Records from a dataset
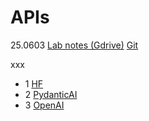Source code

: # APIs

25.0603 [Lab notes (Gdrive)](https://drive.google.com/drive/folders/1-Adawag9uA8_bq-hDF-nOuPYaRLz1eEO) [Git](https://github.com/terrytaylorbonn?tab=repositories)

xxx
  - 1 [HF](HF-LLM-course)
  - 2 [PydanticAI](A1d-2-PydanticAI)
  - 3 [OpenAI](A1d-3-OpenAI-API)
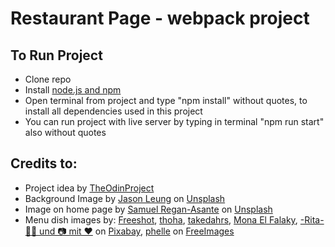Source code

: Restaurant Page - webpack project
===
## To Run Project
- Clone repo
- Install [node.js and npm](https://nodejs.org/en/download/)
- Open terminal from project and type "npm install" without quotes, to install all dependencies used in this project
- You can run project with live server by typing in terminal "npm run start" also without quotes

## Credits to:
- Project idea by [TheOdinProject](https://www.theodinproject.com/)
- Background Image by [Jason Leung](https://unsplash.com/@ninjason?utm_source=unsplash&utm_medium=referral&utm_content=creditCopyText) on [Unsplash](https://unsplash.com/s/photos/restaurant?utm_source=unsplash&utm_medium=referral&utm_content=creditCopyText)
- Image on home page by [Samuel Regan-Asante](https://unsplash.com/@fkaregan?utm_source=unsplash&utm_medium=referral&utm_content=creditCopyText) on [Unsplash](https://unsplash.com/s/photos/meal?utm_source=unsplash&utm_medium=referral&utm_content=creditCopyText)
- Menu dish images by: [Freeshot](https://pixabay.com/users/freeshot-16247274/?utm_source=link-attribution&amp;utm_medium=referral&amp;utm_campaign=image&amp;utm_content=5979762), [thoha](https://pixabay.com/users/thoha-13929485/?utm_source=link-attribution&amp;utm_medium=referral&amp;utm_campaign=image&amp;utm_content=4546669), [takedahrs](https://pixabay.com/users/takedahrs-12657/?utm_source=link-attribution&amp;utm_medium=referral&amp;utm_campaign=image&amp;utm_content=1762493), [Mona El Falaky](https://pixabay.com/users/cairomoon-3005270/?utm_source=link-attribution&amp;utm_medium=referral&amp;utm_campaign=image&amp;utm_content=2762014), [-Rita-👩‍🍳 und 📷 mit ❤](https://pixabay.com/users/ritae-19628/?utm_source=link-attribution&amp;utm_medium=referral&amp;utm_campaign=image&amp;utm_content=660748) on [Pixabay](https://pixabay.com), [phelle](https://www.freeimages.com/photographer/phelle-33720) on [FreeImages](https://www.freeimages.com/)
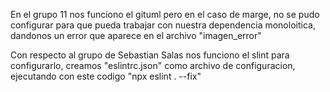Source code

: En el grupo 11 nos funciono el gituml pero en el caso de marge, no se pudo configurar para que pueda trabajar con nuestra dependencia monoloitica, 
dandonos un error que aparece en el archivo "imagen_error"

Con respecto al grupo de Sebastian Salas nos funciono el slint para configurarlo, creamos "eslintrc.json" como archivo de configuracion, ejecutando con este codigo "npx eslint . --fix"
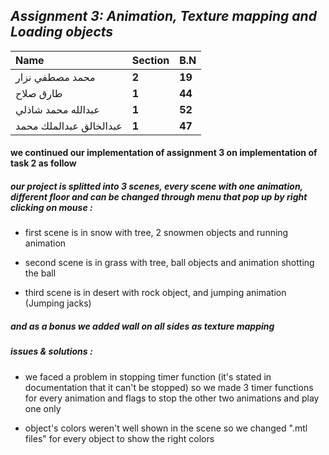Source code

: ## *Assignment 3: Animation, Texture mapping and Loading objects*


|Name|Section|B.N|
| :- | :- | :- |
|محمد مصطفي نزار|**2**|**19**|
|طارق صلاح|**1**|**44**|
|عبدالله محمد شاذلي|**1**|**52**|
|عبدالخالق عبدالملك محمد|**1**|**47**|

#### we continued our implementation of assignment 3 on implementation of task 2 as follow


##### our project is splitted into 3 scenes, every scene with one animation, different floor and can be changed through menu that pop up by right clicking on mouse :

- first scene is in snow with tree, 2 snowmen objects and running animation

- second scene is in grass with tree, ball objects and animation shotting the ball

- third scene is in desert with rock object, and jumping animation (Jumping jacks)


##### and as a bonus we added wall on all sides as texture mapping


##### issues & solutions :

- we faced a problem in stopping timer function (it's stated in documentation that it can't be stopped) so we made 3 timer functions for every animation and flags to stop the other two animations and play one only

- object's colors weren't well shown in the scene so we changed ".mtl files" for every object to show the right colors
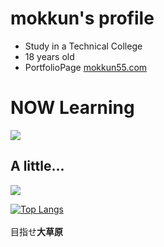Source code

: <p align="center">

# mokkun's profile

- Study in a Technical College
- 18 years old
- PortfolioPage <a href="https://mokkun55.com" target="_blank">mokkun55.com</a>
# NOW Learning
<img src="https://skillicons.dev/icons?i=html,css,scss,tailwind,vite,js,ts,react,next,firebase" /> <br/>

## A little...
<img src="https://skillicons.dev/icons?i=arduino,blender,bootstrap,express,git,github,linux,raspberrypi,nodejs" /> <br/>

[![Top Langs](https://github-readme-stats.vercel.app/api/top-langs/?username=mokkun55&theme=default&show_icons=true&layout=compact)](https://github.com/mo-ri-regen/github-readme-stats) <br/><br/>
目指せ**大草原**
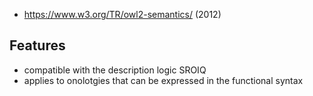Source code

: 
- https://www.w3.org/TR/owl2-semantics/ (2012)

## Features

- compatible with the description logic SROIQ
-  applies to onolotgies that can be expressed in the functional syntax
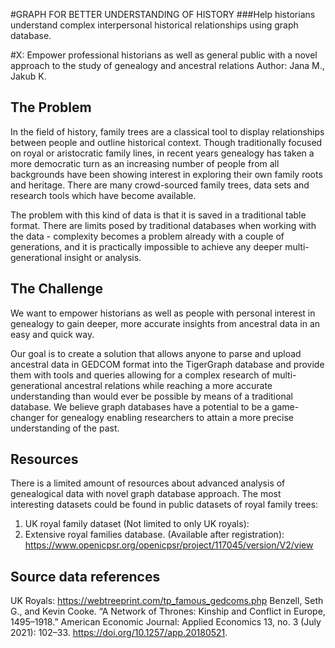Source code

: #GRAPH FOR BETTER UNDERSTANDING OF HISTORY
###Help historians understand complex interpersonal historical relationships using graph database.
 

#X: Empower professional historians as well as general public with a novel approach to the study of genealogy and ancestral relations
Author: Jana M., Jakub K.

## The Problem

In the field of history, family trees are a classical tool to display relationships between people and 
outline historical context. Though traditionally focused on royal or aristocratic family lines, in recent years genealogy 
has taken a more democratic turn as an increasing number of people from all backgrounds have been showing interest in
exploring their own family roots and heritage. There are many crowd-sourced family trees, data sets and research tools which 
have become available.

The problem with this kind of data is that it is saved in a traditional table format. There are limits posed
by traditional databases when working with the data - complexity becomes a problem already with a couple of generations,
and it is practically impossible to achieve any deeper multi-generational insight or analysis.

## The Challenge

We want to empower historians as well as people with personal interest in genealogy to gain deeper, more accurate insights
from ancestral data in an easy and quick way.

Our goal is to create a solution that allows anyone to parse and upload ancestral data in GEDCOM format into 
the TigerGraph database and provide them with tools and queries allowing for a complex research of multi-generational 
ancestral relations while reaching a more accurate understanding than would ever be possible by means of a 
traditional database. We believe graph databases have a potential to be a game-changer for genealogy enabling researchers
to attain a more precise understanding of the past. 

## Resources

There is a limited amount of resources about advanced analysis of genealogical data with novel graph database approach.
The most interesting datasets could be found in public datasets of royal family trees:
1) UK royal family dataset (Not limited to only UK royals): 
2) Extensive royal families database. (Available after registration): https://www.openicpsr.org/openicpsr/project/117045/version/V2/view


## Source data references
UK Royals: https://webtreeprint.com/tp_famous_gedcoms.php
Benzell, Seth G., and Kevin Cooke. “A Network of Thrones: Kinship and Conflict in Europe, 1495–1918.” American Economic Journal: Applied Economics 13, no. 3 (July 2021): 102–33. https://doi.org/10.1257/app.20180521.
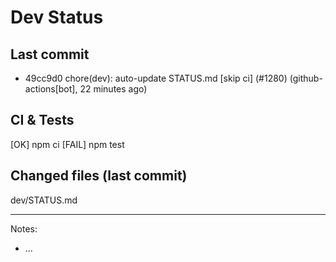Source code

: # Dev Status

## Last commit
- 49cc9d0 chore(dev): auto-update STATUS.md [skip ci] (#1280) (github-actions[bot], 22 minutes ago)
## CI & Tests
[OK] npm ci
[FAIL] npm test

## Changed files (last commit)
dev/STATUS.md

---
Notes:
- ...
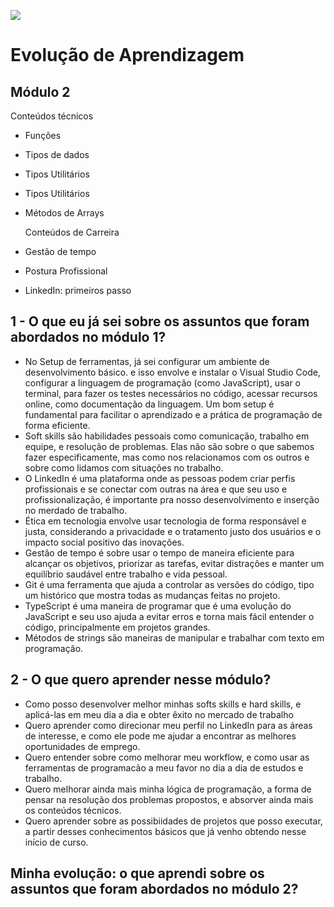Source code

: ![](https://i.imgur.com/xG74tOh.png)

# Evolução de Aprendizagem

## Módulo 2


Conteúdos técnicos

- Funções
- Tipos de dados
- Tipos Utilitários
- Tipos Utilitários
- Métodos de Arrays

  Conteúdos de Carreira

 - Gestão de tempo
- Postura Profissional
- LinkedIn: primeiros passo

## 1 - O que eu já sei sobre os assuntos que foram abordados no módulo 1?


- No Setup de ferramentas, já sei configurar um ambiente de desenvolvimento básico. e isso envolve e instalar o Visual Studio Code, configurar a linguagem de programação (como 
  JavaScript), usar o terminal, para fazer os testes necessários no código, acessar recursos online, como documentação da linguagem. Um bom setup é fundamental para facilitar o 
  aprendizado e a prática de programação de forma eficiente.
- Soft skills são habilidades pessoais como comunicação, trabalho em equipe, e resolução de problemas. Elas não são sobre o que sabemos fazer especificamente,
  mas como nos relacionamos com os outros e sobre como lidamos com situações no trabalho.
- O LinkedIn é uma plataforma onde as pessoas podem criar perfis profissionais e se conectar com outras na área e que seu uso e profissionalização, é importante pra 
  nosso desenvolvimento e inserção no merdado de trabalho.
- Ética em tecnologia envolve usar tecnologia de forma responsável e justa, considerando a privacidade e o tratamento justo dos usuários e o impacto social positivo 
  das inovações.
- Gestão de tempo é sobre usar o tempo de maneira eficiente para alcançar os objetivos, priorizar as tarefas, evitar distrações e manter um equilíbrio saudável entre 
  trabalho e vida pessoal.
- Git é uma ferramenta que ajuda a controlar as versões do código, tipo um histórico que mostra todas as mudanças feitas no projeto. 
- TypeScript é uma maneira de programar que é uma evolução do JavaScript e seu uso ajuda a evitar erros e torna mais fácil entender o código, principalmente em 
  projetos grandes.
- Métodos de strings são maneiras de manipular e trabalhar com texto em programação. 

## 2 - O que quero aprender nesse módulo?

- Como posso desenvolver melhor minhas softs skills e hard skills, e aplicá-las em meu dia a dia e obter êxito no mercado de trabalho
- Quero aprender como direcionar meu perfil no LinkedIn para as áreas de interesse, e como ele pode me ajudar a encontrar as melhores oportunidades de emprego.
- Quero entender sobre como melhorar meu workflow, e como usar as ferramentas de programacão a meu favor no dia a dia de estudos e trabalho.
- Quero melhorar ainda mais minha lógica de programação, a forma de pensar na resolução dos problemas propostos, e absorver ainda mais os conteúdos técnicos.
- Quero aprender sobre as possibiidades de projetos que posso executar, a partir desses conhecimentos básicos que já venho obtendo nesse início de curso.

  

## Minha evolução: o que aprendi sobre os assuntos que foram abordados no módulo 2?








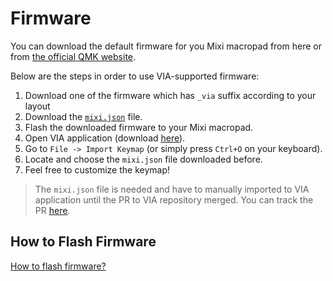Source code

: # Firmware

You can download the default firmware for you Mixi macropad from here or from
[the official QMK website](https://qmk.fm/keyboards/).

Below are the steps in order to use VIA-supported firmware:

1. Download one of the firmware which has `_via` suffix according to your layout
2. Download the [`mixi.json`](mixi.json) file.
3. Flash the downloaded firmware to your Mixi macropad.
4. Open VIA application (download [here](https://caniusevia.com)).
5. Go to `File -> Import Keymap` (or simply press `Ctrl+O` on your keyboard).
6. Locate and choose the `mixi.json` file downloaded before.
7. Feel free to customize the keymap!

> The `mixi.json` file is needed and have to manually imported to VIA application
> until the PR to VIA repository merged. You can track the PR
> [here](https://github.com/the-via/keyboards/pull/177).

## How to Flash Firmware

[How to flash firmware?](https://docs.qmk.fm/#/newbs_flashing)

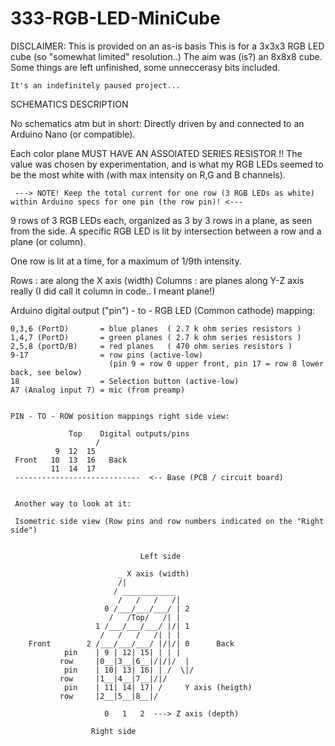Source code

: # 333-RGB-LED-MiniCube

DISCLAIMER:
    This is provided on an as-is basis
    This is for a 3x3x3 RGB LED cube (so "somewhat limited" resolution..)
    The aim was (is?) an 8x8x8 cube.
    Some things are left unfinished, some unneccerasy bits included.

    It's an indefinitely paused project...



SCHEMATICS DESCRIPTION


  No schematics atm but in short: 
  Directly driven by and connected to an Arduino Nano (or compatible).

  Each color plane MUST HAVE AN ASSOIATED SERIES RESISTOR !!
  The value was chosen by experimentation, and is what my RGB LEDs seemed to be the most white with
  (with max intensity on R,G and B channels).
  
     ---> NOTE! Keep the total current for one row (3 RGB LEDs as white) within Arduino specs for one pin (the row pin)! <---

  9 rows of 3 RGB LEDs each, organized as 3 by 3 rows in a plane, as seen from the side.
  A specific RGB LED is lit by intersection between a row and a plane (or column).

  One row is lit at a time, for a maximum of 1/9th intensity.

  Rows    : are along the X axis (width)
  Columns : are planes along Y-Z axis really (I did call it column in code.. I meant plane!)


  Arduino digital output ("pin") - to - RGB LED (Common cathode) mapping:
 
    0,3,6 (PortD)       = blue planes  ( 2.7 k ohm series resistors )
    1,4,7 (PortD)       = green planes ( 2.7 k ohm series resistors )
    2,5,8 (portD/B)     = red planes   ( 470 ohm series resistors )
    9-17                = row pins (active-low)
                          (pin 9 = row 0 upper front, pin 17 = row 8 lower back, see below)
    18                  = Selection button (active-low)
    A7 (Analog input 7) = mic (from preamp)


    PIN - TO - ROW position mappings right side view:

                 Top    Digital outputs/pins
                       /
              9  12  15
     Front   10  13  16   Back
             11  14  17
     ----------------------------  <-- Base (PCB / circuit board)


     Another way to look at it:

     Isometric side view (Row pins and row numbers indicated on the "Right side")

        
                                 Left side
          
                            _ X axis (width)
                            /|
                           / ____________
                            /   /   /   /|
                         0 /___/___/___/ | 2
                          /   /Top/   /| |
                       1 /___/___/___/ |/| 1
                        /   /   /   /| | |
        Front        2 /___/___/___/ |/|/| 0      Back
                pin    | 9 | 12| 15| | | |
               row     |0__|3__|6__|/|/|/  |
                pin    | 10| 13| 16| | /  \|/
               row     |1__|4__|7__|/|/    
                pin    | 11| 14| 17| /     Y axis (heigth)
               row     |2__|5__|8__|/
                      
                         0   1   2  ---> Z axis (depth)
                
                      Right side



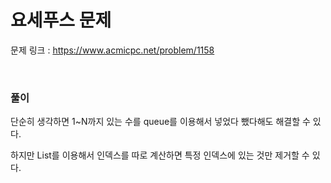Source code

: 요세푸스 문제
===

문제 링크 : https://www.acmicpc.net/problem/1158

<br>

### 풀이

단순히 생각하면 1~N까지 있는 수를 queue를 이용해서 넣었다 뺐다해도 해결할 수 있다.

하지만 List를 이용해서 인덱스를 따로 계산하면 특정 인덱스에 있는 것만 제거할 수 있다.

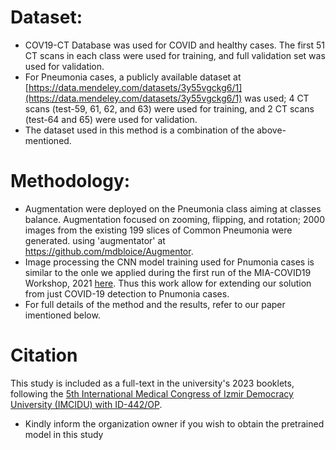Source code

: # Dataset:
* COV19-CT Database was used for COVID and healthy cases. The first 51 CT scans in each class were used for training, and full validation set was used for validation.
* For Pneumonia cases, a publicly available dataset at [https://data.mendeley.com/datasets/3y55vgckg6/1](https://data.mendeley.com/datasets/3y55vgckg6/1) was used; 4 CT scans (test-59, 61, 62, and 63) were used for training, and 2 CT scans (test-64 and 65) were used for validation.  
* The dataset used in this method is a combination of the above-mentioned.


# Methodology:
*	Augmentation were deployed on the Pneumonia class aiming at classes balance. Augmentation focused on zooming, flipping, and rotation; 2000 images from the existing 199 slices of Common Pneumonia were generated. using 'augmentator' at https://github.com/mdbloice/Augmentor.  
* Image processing the CNN model training used for Pnumonia cases is similar to the onle we applied during the first run of the MIA-COVID19 Workshop, 2021 [here](https://github.com/IDU-CVLab/COV19D). Thus this work allow for extending our solution from just COVID-19 detection to Pnumonia cases.  
* For full details of the method and the results, refer to our paper imentioned below.  
  
# Citation
This study is included as a full-text in the university's 2023 booklets, following the [5th International Medical Congress of Izmir Democracy University (IMCIDU) with ID-442/OP](https://imcidu.idu.edu.tr/index.php/kongre-kitaplari/?lang=en).

* Kindly inform the organization owner if you wish to obtain the pretrained model in this study
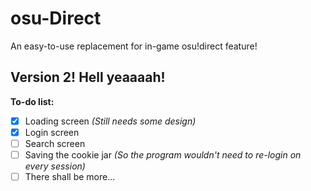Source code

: # osu-Direct

An easy-to-use replacement for in-game osu!direct feature!

## Version 2! Hell yeaaaah!

**To-do list:**
- [X] Loading screen *(Still needs some design)*
- [X] Login screen
- [ ] Search screen
- [ ] Saving the cookie jar *(So the program wouldn't need to re-login on every session)*
- [ ] There shall be more...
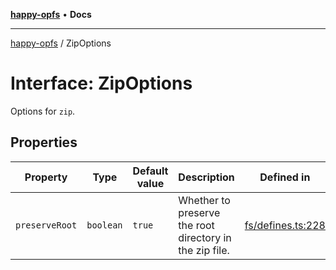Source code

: [**happy-opfs**](../README.md) • **Docs**

***

[happy-opfs](../README.md) / ZipOptions

# Interface: ZipOptions

Options for `zip`.

## Properties

| Property | Type | Default value | Description | Defined in |
| ------ | ------ | ------ | ------ | ------ |
| `preserveRoot` | `boolean` | `true` | Whether to preserve the root directory in the zip file. | [fs/defines.ts:228](https://github.com/JiangJie/happy-opfs/blob/7bfec3b71684ddcf0fe3092672c66c9664776bcc/src/fs/defines.ts#L228) |
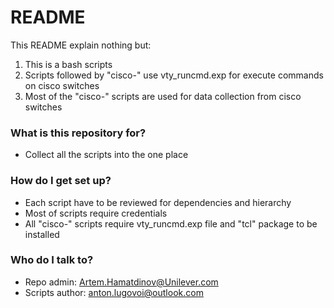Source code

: # README #

This README explain nothing but:

1. This is a bash scripts 
2. Scripts followed by "cisco-" use vty_runcmd.exp for execute commands on cisco switches
3. Most of the "cisco-" scripts are used for data collection from cisco switches

### What is this repository for? ###

* Collect all the scripts into the one place

### How do I get set up? ###

* Each script have to be reviewed for dependencies and hierarchy
* Most of scripts require credentials
* All "cisco-" scripts require vty_runcmd.exp file and "tcl" package to be installed

### Who do I talk to? ###

* Repo admin: Artem.Hamatdinov@Unilever.com
* Scripts author: anton.lugovoi@outlook.com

▶ [To do] Look above for the line containing "track the PR", then copy exactly from it through the line containing "SCHEMATICS DESCRIPTION", keeping both and leaving out pictures. Add nothing else.

▶ [Task answer]
> until the PR to VIA repository merged. You can track the PR
> [here](https://github.com/the-via/keyboards/pull/177).

## How to Flash Firmware

[How to flash firmware?](https://docs.qmk.fm/#/newbs_flashing)

Source code

: # 333-RGB-LED-MiniCube

DISCLAIMER:
    This is provided on an as-is basis
    This is for a 3x3x3 RGB LED cube (so "somewhat limited" resolution..)
    The aim was (is?) an 8x8x8 cube.
    Some things are left unfinished, some unneccerasy bits included.

    It's an indefinitely paused project...



SCHEMATICS DESCRIPTION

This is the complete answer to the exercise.